# Holyland Olivewood Group Buy - Closed



## meshel (Mar 19, 2007)

UPDATE 03/26 - Blanks have shipped from Israel to Chris, this will take some time, but I shipped it priority (expensive) so it won't be that long. Once it gets there, I'm sure Chris will update you all.
**************
UPDATE 03/22 - OK, we are really done now (barring cancellations) all blanks ae spoken of. Thank you all for ordering, those who didn't get - we will have something for you too soon...
***************
UPDATE 03/22 - We had a cancelleation so 20 3/4" blanks are now available again, first come first served...
**************
UPDATE 03/20 As of now, all blanks are spoken for. We still have the certificate issue to close, but that should be done soon. The blanks will soon ship to the USA, and to the buyers... Thank you all. Once the smoke clears, we might do another one, this time we will have larger quantities.
********************
UPDATE 03/20: 3/4" blanks are *GONE* (I have a few more, which will be saved for spares for bad blanks in the shipment), we are half way on the 5/8" blanks (40 more to go). 
And I am working on making a nice certificate.
****************
OK, finally after a long wait, this thing is really happening.

With the much appriciated help of Chris (who some of you might know as kent4Him), I'm now offering for sale Olivewood from the holyland of Israel, these blanks are all sorted and measured by me to make sure that you get only the best.

For starters, I am offering them in two categories
1. Blanks at least 3/4" by 5.5" (most are wider by a bit and closer to 6" but this is the minimum size for this category), Price $2.5 per blank
2. Blanks at least 5/8" by 5.5" (as above minimum sizes), Price $2  per blank

These blanks are highly figured, and are a pleasure to turn (the smell is to die for). I also have available additional blanks, which didn't make the cut, including lesser figure, defects which make them good only for half blanks or to become key-chains - if you have any interest in these please post here as well, and I will contact you. 
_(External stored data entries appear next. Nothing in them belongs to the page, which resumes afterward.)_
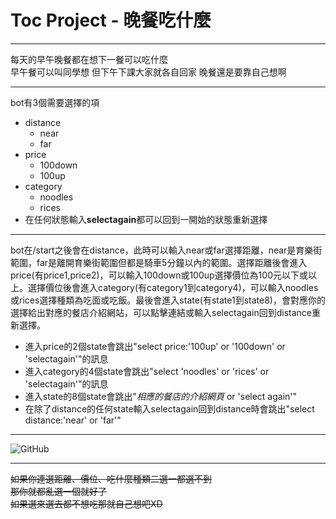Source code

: # Toc Project - 晚餐吃什麼
***

每天的早午晚餐都在想下一餐可以吃什麼 <br>
早午餐可以叫同學想 但下午下課大家就各自回家 晚餐還是要靠自己想啊


***
bot有3個需要選擇的項

* distance
	+ near
	+ far
* price
	+ 100down
	+ 100up
* category
	+ noodles
	+ rices
* 在任何狀態輸入**selectagain**都可以回到一開始的狀態重新選擇

***

bot在/start之後會在distance，此時可以輸入near或far選擇距離，near是育樂街範圍，far是離開育樂街範圍但都是騎車5分鐘以內的範圍。選擇距離後會進入price(有price1,price2)，可以輸入100down或100up選擇價位為100元以下或以上。選擇價位後會進入category(有category1到category4)，可以輸入noodles或rices選擇種類為吃面或吃飯。最後會進入state(有state1到state8)，會對應你的選擇給出對應的餐店介紹網站，可以點擊連結或輸入selectagain回到distance重新選擇。

* 進入price的2個state會跳出"select price:'100up' or '100down' or 'selectagain'"的訊息
* 進入category的4個state會跳出"select 'noodles' or 'rices' or 'selectagain'"的訊息
* 進入state的8個state會跳出"*相應的餐店的介紹網頁* or 'select again'"
* 在除了distance的任何state輸入selectagain回到distance時會跳出"select distance:'near' or 'far'"

***
![GitHub](https://097f773f.ngrok.io/show-fsm)
***
<strike>如果你連選距離、價位、吃什麼種類二選一都選不到</strike> <br>
<strike>那你就都亂選一個就好了</strike> <br>
<strike>如果選來選去都不想吃那就自己想吧XD</strike>
 






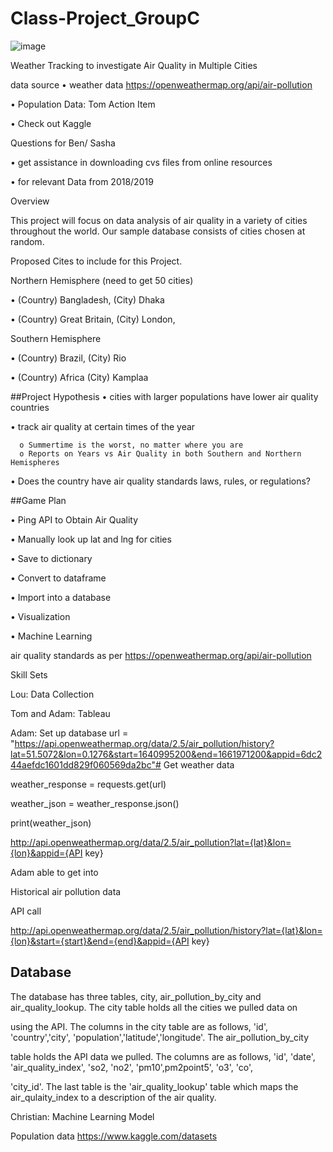 # Class-Project_GroupC


![image](https://user-images.githubusercontent.com/117233641/228967655-f00c75f4-170b-466c-934b-5e20b575e266.png)



Weather Tracking to investigate Air Quality in Multiple Cities

data source 
•	weather data https://openweathermap.org/api/air-pollution

•	Population Data: Tom Action Item 

•	Check out Kaggle

Questions for Ben/ Sasha

•	get assistance in downloading cvs files from online resources

•	for relevant Data from 2018/2019

Overview

This project will focus on data analysis of air quality in a variety of cities throughout the world. Our sample database consists of cities chosen at random.

Proposed Cites to include for this Project.

Northern Hemisphere (need to get 50 cities) 

•	(Country) Bangladesh, (City) Dhaka

•	(Country) Great Britain, (City) London, 

Southern Hemisphere

•	(Country) Brazil, (City) Rio 

•	(Country) Africa (City) Kamplaa
 
 
##Project Hypothesis
•	cities with larger populations have lower air quality countries 

•	track air quality at certain times of the year  

      o	Summertime is the worst, no matter where you are
      o	Reports on Years vs Air Quality in both Southern and Northern Hemispheres
•	Does the country have air quality standards laws, rules, or regulations?

##Game Plan

•	Ping API to Obtain Air Quality 

•	Manually look up lat and lng for cities

•	Save to dictionary 

•	Convert to dataframe

•	Import into a database 

•	Visualization

•	Machine Learning 

 air quality standards as per https://openweathermap.org/api/air-pollution
 



Skill Sets

Lou: Data Collection

Tom and Adam: Tableau

Adam: Set up database 
url = "https://api.openweathermap.org/data/2.5/air_pollution/history?lat=51.5072&lon=0.1276&start=1640995200&end=1661971200&appid=6dc244aefdc1601dd829f060569da2bc"# Get weather data

weather_response = requests.get(url)

weather_json = weather_response.json()

print(weather_json)

http://api.openweathermap.org/data/2.5/air_pollution?lat={lat}&lon={lon}&appid={API key}

Adam able to get into

Historical air pollution data

API call

http://api.openweathermap.org/data/2.5/air_pollution/history?lat={lat}&lon={lon}&start={start}&end={end}&appid={API key}

## Database

The database has three tables, city, air_pollution_by_city and air_quality_lookup. The city table holds all the cities we pulled data on

using the API. The columns in the city table are as follows, 'id', 'country','city', 'population','latitude','longitude'. The air_pollution_by_city

table holds the API data we pulled. The columns are as follows, 'id', 'date', 'air_quality_index', 'so2, 'no2', 'pm10',pm2point5', 'o3', 'co',

'city_id'. The last table is the 'air_quality_lookup' table which maps the air_qulaity_index to a description of the air quality. 

Christian: Machine Learning Model

Population data
https://www.kaggle.com/datasets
This is called a group buy since we are having a big saving here by doing the shipping in bulk to the USA from Israel, and saving some costs for you this way. I hope you all agree that this is a pretty good price! The price does not include shipping, which will be calculated according to the size of the order, I am told by Chris that a the flat rate box that will hold about 20 blanks would cost $4.05

To this price you need to add PayPal fees (if that is what you are using) of the PayPal fee of $0.30 + %0.3 per transaction. Once you post your order as a reply to this post, Chris will contact you with the payment details.
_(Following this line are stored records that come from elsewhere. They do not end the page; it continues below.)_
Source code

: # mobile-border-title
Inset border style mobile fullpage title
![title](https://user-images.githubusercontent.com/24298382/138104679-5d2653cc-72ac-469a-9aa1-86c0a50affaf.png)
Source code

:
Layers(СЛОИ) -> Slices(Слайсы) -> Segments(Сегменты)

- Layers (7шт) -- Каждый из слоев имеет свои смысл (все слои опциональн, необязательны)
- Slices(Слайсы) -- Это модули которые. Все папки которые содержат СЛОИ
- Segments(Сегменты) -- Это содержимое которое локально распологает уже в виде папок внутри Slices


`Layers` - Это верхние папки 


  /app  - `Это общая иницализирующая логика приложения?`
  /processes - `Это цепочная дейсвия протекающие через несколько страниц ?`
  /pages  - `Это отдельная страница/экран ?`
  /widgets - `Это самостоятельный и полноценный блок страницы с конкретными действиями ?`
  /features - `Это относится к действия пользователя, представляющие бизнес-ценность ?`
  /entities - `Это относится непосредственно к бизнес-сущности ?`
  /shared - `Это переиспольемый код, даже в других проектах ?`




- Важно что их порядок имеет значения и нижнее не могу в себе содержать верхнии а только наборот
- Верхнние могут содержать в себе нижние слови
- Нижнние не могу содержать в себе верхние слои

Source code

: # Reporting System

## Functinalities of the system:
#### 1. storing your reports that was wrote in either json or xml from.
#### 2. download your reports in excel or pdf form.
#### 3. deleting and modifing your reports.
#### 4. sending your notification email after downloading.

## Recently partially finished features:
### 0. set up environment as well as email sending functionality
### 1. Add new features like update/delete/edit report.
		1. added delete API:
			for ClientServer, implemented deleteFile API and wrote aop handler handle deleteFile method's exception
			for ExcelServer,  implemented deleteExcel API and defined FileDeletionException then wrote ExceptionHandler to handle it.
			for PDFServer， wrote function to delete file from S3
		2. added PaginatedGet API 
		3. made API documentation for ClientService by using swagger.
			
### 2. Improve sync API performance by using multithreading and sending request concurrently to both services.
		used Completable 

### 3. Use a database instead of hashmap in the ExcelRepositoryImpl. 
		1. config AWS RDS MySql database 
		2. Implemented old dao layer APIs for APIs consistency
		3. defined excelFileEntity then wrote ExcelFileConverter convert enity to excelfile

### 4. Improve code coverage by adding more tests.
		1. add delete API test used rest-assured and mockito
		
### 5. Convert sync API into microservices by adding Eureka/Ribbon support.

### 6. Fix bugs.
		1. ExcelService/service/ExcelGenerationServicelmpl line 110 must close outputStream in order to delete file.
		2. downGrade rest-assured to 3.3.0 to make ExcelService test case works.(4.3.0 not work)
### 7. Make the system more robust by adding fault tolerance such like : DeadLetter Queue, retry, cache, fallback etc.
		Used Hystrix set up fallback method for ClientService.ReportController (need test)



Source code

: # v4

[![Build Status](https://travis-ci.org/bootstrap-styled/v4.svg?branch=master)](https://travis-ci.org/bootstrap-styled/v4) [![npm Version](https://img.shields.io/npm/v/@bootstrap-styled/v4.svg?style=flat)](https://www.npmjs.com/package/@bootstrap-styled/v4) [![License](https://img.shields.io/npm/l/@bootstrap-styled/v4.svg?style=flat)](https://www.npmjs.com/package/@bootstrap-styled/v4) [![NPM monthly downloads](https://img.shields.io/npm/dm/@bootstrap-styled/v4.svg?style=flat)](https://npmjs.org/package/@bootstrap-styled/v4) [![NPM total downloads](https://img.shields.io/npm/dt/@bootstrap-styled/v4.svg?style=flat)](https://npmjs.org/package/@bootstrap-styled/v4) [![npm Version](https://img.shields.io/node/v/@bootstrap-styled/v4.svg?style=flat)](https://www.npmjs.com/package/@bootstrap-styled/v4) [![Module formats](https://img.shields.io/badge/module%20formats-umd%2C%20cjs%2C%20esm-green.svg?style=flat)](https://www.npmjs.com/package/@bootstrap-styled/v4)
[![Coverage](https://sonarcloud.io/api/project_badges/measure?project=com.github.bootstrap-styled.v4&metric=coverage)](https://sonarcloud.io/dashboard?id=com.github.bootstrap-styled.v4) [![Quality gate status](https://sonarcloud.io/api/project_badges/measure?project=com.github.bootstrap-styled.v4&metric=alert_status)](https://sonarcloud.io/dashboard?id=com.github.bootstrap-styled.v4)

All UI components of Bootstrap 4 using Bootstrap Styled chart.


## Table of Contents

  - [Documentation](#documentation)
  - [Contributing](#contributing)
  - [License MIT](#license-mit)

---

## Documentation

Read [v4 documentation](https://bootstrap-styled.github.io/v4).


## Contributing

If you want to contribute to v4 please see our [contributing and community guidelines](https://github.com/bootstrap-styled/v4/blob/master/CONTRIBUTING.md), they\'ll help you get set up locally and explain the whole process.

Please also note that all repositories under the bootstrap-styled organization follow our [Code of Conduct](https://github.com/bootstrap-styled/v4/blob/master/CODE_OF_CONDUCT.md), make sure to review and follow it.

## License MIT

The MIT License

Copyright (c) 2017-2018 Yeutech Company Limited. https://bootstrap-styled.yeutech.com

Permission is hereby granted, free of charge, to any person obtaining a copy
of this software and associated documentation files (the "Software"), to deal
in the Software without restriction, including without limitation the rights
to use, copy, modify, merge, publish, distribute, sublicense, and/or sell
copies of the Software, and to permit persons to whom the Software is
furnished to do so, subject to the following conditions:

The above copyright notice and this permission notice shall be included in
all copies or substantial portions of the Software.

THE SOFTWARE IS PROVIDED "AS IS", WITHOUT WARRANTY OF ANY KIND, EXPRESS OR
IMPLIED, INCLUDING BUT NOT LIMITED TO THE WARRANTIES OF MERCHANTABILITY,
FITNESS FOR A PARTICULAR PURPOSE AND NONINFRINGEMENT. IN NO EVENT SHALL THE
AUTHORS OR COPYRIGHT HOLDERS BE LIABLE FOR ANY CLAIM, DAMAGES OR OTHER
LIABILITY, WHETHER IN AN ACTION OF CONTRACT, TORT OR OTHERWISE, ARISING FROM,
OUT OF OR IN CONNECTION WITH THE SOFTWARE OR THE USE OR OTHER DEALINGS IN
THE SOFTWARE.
As soon as we get a minimum number of orders the shipment will leave Israel to Chris, so that you will get the blanks in the fastest time. The number of blanks I have for sale currently is limited (I didn't want to take to much of a risk since I have no idea of the demand), I have about 250-300 blanks altogther, so get your orders in early. Not to worry though, if this goes well, we might have this as an ongoing thing for your benefit, sort of like the Monty glue sale (which I admire!)

Thank you for reading.

Now for the interesting part, the pictures...
First here is a link to high resolution pictures on my Picasa Album http://picasaweb.google.com/meshel/OliveWoodBlanks

Also here are some pictures for your viewing pleasure. if you want more just ask...


----------



## LanceD (Mar 19, 2007)

I'd like 20 3/4" blanks. Let me know the payment details for Pay Pal.

Lance


----------



## melogic (Mar 19, 2007)

Do they come with the certificate of authenticity?


----------



## Rifleman1776 (Mar 19, 2007)

> _Originally posted by meshel_
> <br />No, they don't. I could write you a long and detailed explanation but to make it short, who would issue such a certificate? and on whose authority? what would make any cerificate that I give you make it worth anything? I could print out this nice paper, but what would it prove?



You are right, it proves nothing. But a nice certificat, about business card size, can look nice, impress the customer and be a selling tool, especially if it has the name of the Israel supplier.


----------



## meshel (Mar 19, 2007)

> _Originally posted by Rifleman1776_
> <br />
> 
> 
> ...



Hi, I deleted my original reply because I thought it a bit too harsh, and you just proved me right [B)] - it was too harsh. You are right, it would be a nice thing, at least something small and unpretensious. I will give this some thought, maybe I will print something and send it along with the package, adds a bit to the expenses but a nice service to the community... More updates on this in a couple of days.

Moshe


----------



## melogic (Mar 19, 2007)

As Frank says, it really makes it a nice selling tool. Every customer of mine that has purchased a pen made from the BOW has come to me for more pens just for the wood and certificate, and they are asking for more now. Thanks anyway.


----------



## mdburn_em (Mar 19, 2007)

I'd like 20 5/8" blanks.


----------



## les-smith (Mar 19, 2007)

I'll take 10 of the 3/4 blanks.

Moshe,  I would be interested in some of your lesser figured wood.  Would you mind contacting me concerning it?  I would be interested in price, size and quantity.


----------



## jjenk02 (Mar 19, 2007)

I'll take 20 of the 3/4" ones IF I can get certificates with them, they make a BIG difference.. One certificate for each blank..


----------



## OKLAHOMAN (Mar 19, 2007)

Me too! I'll take 20 3/4 but only with the certificates!Yes one for each blank. 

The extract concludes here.